• **WORKING DATA**:
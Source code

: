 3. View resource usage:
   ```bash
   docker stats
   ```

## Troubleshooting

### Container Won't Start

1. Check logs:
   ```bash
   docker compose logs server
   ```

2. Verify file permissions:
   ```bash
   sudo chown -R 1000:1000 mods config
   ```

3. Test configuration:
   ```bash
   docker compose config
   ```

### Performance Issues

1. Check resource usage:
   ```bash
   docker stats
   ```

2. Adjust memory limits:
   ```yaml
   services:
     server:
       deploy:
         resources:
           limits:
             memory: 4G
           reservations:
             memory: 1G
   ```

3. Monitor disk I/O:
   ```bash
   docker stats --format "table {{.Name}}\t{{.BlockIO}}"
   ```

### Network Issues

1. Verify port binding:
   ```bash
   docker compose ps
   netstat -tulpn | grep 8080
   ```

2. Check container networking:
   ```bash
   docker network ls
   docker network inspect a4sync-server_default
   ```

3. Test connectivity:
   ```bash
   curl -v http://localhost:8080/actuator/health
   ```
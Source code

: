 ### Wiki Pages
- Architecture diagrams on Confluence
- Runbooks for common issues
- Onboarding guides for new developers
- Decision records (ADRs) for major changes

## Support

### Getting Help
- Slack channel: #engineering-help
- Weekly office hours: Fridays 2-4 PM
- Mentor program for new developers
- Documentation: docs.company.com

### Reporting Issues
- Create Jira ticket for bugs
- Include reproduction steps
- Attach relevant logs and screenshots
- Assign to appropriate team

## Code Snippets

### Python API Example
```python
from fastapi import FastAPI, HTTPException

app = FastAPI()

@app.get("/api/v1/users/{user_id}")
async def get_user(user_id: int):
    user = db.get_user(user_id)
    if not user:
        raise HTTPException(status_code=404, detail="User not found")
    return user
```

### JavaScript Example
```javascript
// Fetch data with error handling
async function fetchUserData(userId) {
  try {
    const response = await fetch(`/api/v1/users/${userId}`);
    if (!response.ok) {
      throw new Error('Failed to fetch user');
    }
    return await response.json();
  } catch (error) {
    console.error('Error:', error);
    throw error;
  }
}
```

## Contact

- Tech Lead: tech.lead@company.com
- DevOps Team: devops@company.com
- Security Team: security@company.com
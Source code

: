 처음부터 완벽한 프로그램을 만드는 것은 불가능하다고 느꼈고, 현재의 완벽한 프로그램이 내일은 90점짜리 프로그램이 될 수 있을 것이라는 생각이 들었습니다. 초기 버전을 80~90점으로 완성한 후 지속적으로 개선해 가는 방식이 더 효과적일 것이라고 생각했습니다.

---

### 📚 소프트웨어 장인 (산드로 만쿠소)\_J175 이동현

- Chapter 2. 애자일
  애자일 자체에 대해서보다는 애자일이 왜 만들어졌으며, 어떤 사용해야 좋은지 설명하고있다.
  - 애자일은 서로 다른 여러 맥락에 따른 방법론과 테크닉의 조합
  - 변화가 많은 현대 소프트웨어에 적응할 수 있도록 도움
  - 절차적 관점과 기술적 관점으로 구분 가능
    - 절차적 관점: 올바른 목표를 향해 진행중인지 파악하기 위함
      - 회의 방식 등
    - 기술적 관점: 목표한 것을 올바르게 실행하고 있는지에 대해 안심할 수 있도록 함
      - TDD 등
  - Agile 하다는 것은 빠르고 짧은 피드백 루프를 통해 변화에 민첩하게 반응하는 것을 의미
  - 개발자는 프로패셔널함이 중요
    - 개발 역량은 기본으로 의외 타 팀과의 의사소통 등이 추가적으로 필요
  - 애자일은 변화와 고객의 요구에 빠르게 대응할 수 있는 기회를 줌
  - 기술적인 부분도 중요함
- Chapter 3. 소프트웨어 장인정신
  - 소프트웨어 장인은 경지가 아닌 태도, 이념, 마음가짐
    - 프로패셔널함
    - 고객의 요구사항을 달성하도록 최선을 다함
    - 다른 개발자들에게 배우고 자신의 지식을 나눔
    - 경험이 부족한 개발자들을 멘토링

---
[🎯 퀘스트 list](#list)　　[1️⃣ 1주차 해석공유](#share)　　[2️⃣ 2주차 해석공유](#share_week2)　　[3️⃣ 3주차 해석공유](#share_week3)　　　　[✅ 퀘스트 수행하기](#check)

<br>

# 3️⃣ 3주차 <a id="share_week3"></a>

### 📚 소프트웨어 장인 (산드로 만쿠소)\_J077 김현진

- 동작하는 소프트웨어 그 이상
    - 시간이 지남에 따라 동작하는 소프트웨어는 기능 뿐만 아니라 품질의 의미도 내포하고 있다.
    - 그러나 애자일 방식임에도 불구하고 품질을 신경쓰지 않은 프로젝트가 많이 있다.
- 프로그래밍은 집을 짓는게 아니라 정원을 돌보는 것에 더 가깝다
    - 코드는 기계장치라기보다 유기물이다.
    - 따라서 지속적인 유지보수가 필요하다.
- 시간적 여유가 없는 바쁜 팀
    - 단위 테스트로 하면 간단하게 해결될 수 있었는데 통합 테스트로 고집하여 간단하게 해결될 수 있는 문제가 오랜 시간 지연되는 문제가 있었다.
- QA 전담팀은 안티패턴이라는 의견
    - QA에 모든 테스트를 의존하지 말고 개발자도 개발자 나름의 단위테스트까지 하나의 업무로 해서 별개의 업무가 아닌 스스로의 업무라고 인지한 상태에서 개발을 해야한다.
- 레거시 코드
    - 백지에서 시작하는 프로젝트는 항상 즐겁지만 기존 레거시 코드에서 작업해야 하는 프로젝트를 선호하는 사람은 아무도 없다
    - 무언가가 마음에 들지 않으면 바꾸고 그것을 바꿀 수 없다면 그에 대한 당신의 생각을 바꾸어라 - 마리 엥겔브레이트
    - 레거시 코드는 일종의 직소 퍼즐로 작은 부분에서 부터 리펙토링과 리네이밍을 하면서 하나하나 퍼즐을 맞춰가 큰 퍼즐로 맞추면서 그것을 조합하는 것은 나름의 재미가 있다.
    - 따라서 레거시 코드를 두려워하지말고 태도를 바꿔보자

• **REQUIREMENT**:
Write out every record shown above, word for word.

• **SOLUTION FOR THIS PROBLEM**:
Source code

: 3. View resource usage:
   ```bash
   docker stats
   ```

## Troubleshooting

### Container Won't Start

1. Check logs:
   ```bash
   docker compose logs server
   ```

2. Verify file permissions:
   ```bash
   sudo chown -R 1000:1000 mods config
   ```

3. Test configuration:
   ```bash
   docker compose config
   ```

### Performance Issues

1. Check resource usage:
   ```bash
   docker stats
   ```

2. Adjust memory limits:
   ```yaml
   services:
     server:
       deploy:
         resources:
           limits:
             memory: 4G
           reservations:
             memory: 1G
   ```

3. Monitor disk I/O:
   ```bash
   docker stats --format "table {{.Name}}\t{{.BlockIO}}"
   ```

### Network Issues

1. Verify port binding:
   ```bash
   docker compose ps
   netstat -tulpn | grep 8080
   ```

2. Check container networking:
   ```bash
   docker network ls
   docker network inspect a4sync-server_default
   ```

3. Test connectivity:
   ```bash
   curl -v http://localhost:8080/actuator/health
   ```
Source code

: ### Wiki Pages
- Architecture diagrams on Confluence
- Runbooks for common issues
- Onboarding guides for new developers
- Decision records (ADRs) for major changes

## Support

### Getting Help
- Slack channel: #engineering-help
- Weekly office hours: Fridays 2-4 PM
- Mentor program for new developers
- Documentation: docs.company.com

### Reporting Issues
- Create Jira ticket for bugs
- Include reproduction steps
- Attach relevant logs and screenshots
- Assign to appropriate team

## Code Snippets

### Python API Example
```python
from fastapi import FastAPI, HTTPException

app = FastAPI()

@app.get("/api/v1/users/{user_id}")
async def get_user(user_id: int):
    user = db.get_user(user_id)
    if not user:
        raise HTTPException(status_code=404, detail="User not found")
    return user
```

### JavaScript Example
```javascript
// Fetch data with error handling
async function fetchUserData(userId) {
  try {
    const response = await fetch(`/api/v1/users/${userId}`);
    if (!response.ok) {
      throw new Error('Failed to fetch user');
    }
    return await response.json();
  } catch (error) {
    console.error('Error:', error);
    throw error;
  }
}
```

## Contact

- Tech Lead: tech.lead@company.com
- DevOps Team: devops@company.com
- Security Team: security@company.com
Source code

: 처음부터 완벽한 프로그램을 만드는 것은 불가능하다고 느꼈고, 현재의 완벽한 프로그램이 내일은 90점짜리 프로그램이 될 수 있을 것이라는 생각이 들었습니다. 초기 버전을 80~90점으로 완성한 후 지속적으로 개선해 가는 방식이 더 효과적일 것이라고 생각했습니다.

---

### 📚 소프트웨어 장인 (산드로 만쿠소)\_J175 이동현

- Chapter 2. 애자일
  애자일 자체에 대해서보다는 애자일이 왜 만들어졌으며, 어떤 사용해야 좋은지 설명하고있다.
  - 애자일은 서로 다른 여러 맥락에 따른 방법론과 테크닉의 조합
  - 변화가 많은 현대 소프트웨어에 적응할 수 있도록 도움
  - 절차적 관점과 기술적 관점으로 구분 가능
    - 절차적 관점: 올바른 목표를 향해 진행중인지 파악하기 위함
      - 회의 방식 등
    - 기술적 관점: 목표한 것을 올바르게 실행하고 있는지에 대해 안심할 수 있도록 함
      - TDD 등
  - Agile 하다는 것은 빠르고 짧은 피드백 루프를 통해 변화에 민첩하게 반응하는 것을 의미
  - 개발자는 프로패셔널함이 중요
    - 개발 역량은 기본으로 의외 타 팀과의 의사소통 등이 추가적으로 필요
  - 애자일은 변화와 고객의 요구에 빠르게 대응할 수 있는 기회를 줌
  - 기술적인 부분도 중요함
- Chapter 3. 소프트웨어 장인정신
  - 소프트웨어 장인은 경지가 아닌 태도, 이념, 마음가짐
    - 프로패셔널함
    - 고객의 요구사항을 달성하도록 최선을 다함
    - 다른 개발자들에게 배우고 자신의 지식을 나눔
    - 경험이 부족한 개발자들을 멘토링

---
[🎯 퀘스트 list](#list)　　[1️⃣ 1주차 해석공유](#share)　　[2️⃣ 2주차 해석공유](#share_week2)　　[3️⃣ 3주차 해석공유](#share_week3)　　　　[✅ 퀘스트 수행하기](#check)

<br>

# 3️⃣ 3주차 <a id="share_week3"></a>

### 📚 소프트웨어 장인 (산드로 만쿠소)\_J077 김현진

- 동작하는 소프트웨어 그 이상
    - 시간이 지남에 따라 동작하는 소프트웨어는 기능 뿐만 아니라 품질의 의미도 내포하고 있다.
    - 그러나 애자일 방식임에도 불구하고 품질을 신경쓰지 않은 프로젝트가 많이 있다.
- 프로그래밍은 집을 짓는게 아니라 정원을 돌보는 것에 더 가깝다
    - 코드는 기계장치라기보다 유기물이다.
    - 따라서 지속적인 유지보수가 필요하다.
- 시간적 여유가 없는 바쁜 팀
    - 단위 테스트로 하면 간단하게 해결될 수 있었는데 통합 테스트로 고집하여 간단하게 해결될 수 있는 문제가 오랜 시간 지연되는 문제가 있었다.
- QA 전담팀은 안티패턴이라는 의견
    - QA에 모든 테스트를 의존하지 말고 개발자도 개발자 나름의 단위테스트까지 하나의 업무로 해서 별개의 업무가 아닌 스스로의 업무라고 인지한 상태에서 개발을 해야한다.
- 레거시 코드
    - 백지에서 시작하는 프로젝트는 항상 즐겁지만 기존 레거시 코드에서 작업해야 하는 프로젝트를 선호하는 사람은 아무도 없다
    - 무언가가 마음에 들지 않으면 바꾸고 그것을 바꿀 수 없다면 그에 대한 당신의 생각을 바꾸어라 - 마리 엥겔브레이트
    - 레거시 코드는 일종의 직소 퍼즐로 작은 부분에서 부터 리펙토링과 리네이밍을 하면서 하나하나 퍼즐을 맞춰가 큰 퍼즐로 맞추면서 그것을 조합하는 것은 나름의 재미가 있다.
    - 따라서 레거시 코드를 두려워하지말고 태도를 바꿔보자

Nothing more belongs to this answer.